Start of Block
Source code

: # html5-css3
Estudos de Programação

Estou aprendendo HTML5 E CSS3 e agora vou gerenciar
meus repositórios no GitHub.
End of Block
_Try it:_ The records above must be transcribed line for line, exactly.

_Your solution:_
Source code

: # html5-css3
Estudos de Programação

Estou aprendendo HTML5 E CSS3 e agora vou gerenciar
meus repositórios no GitHub.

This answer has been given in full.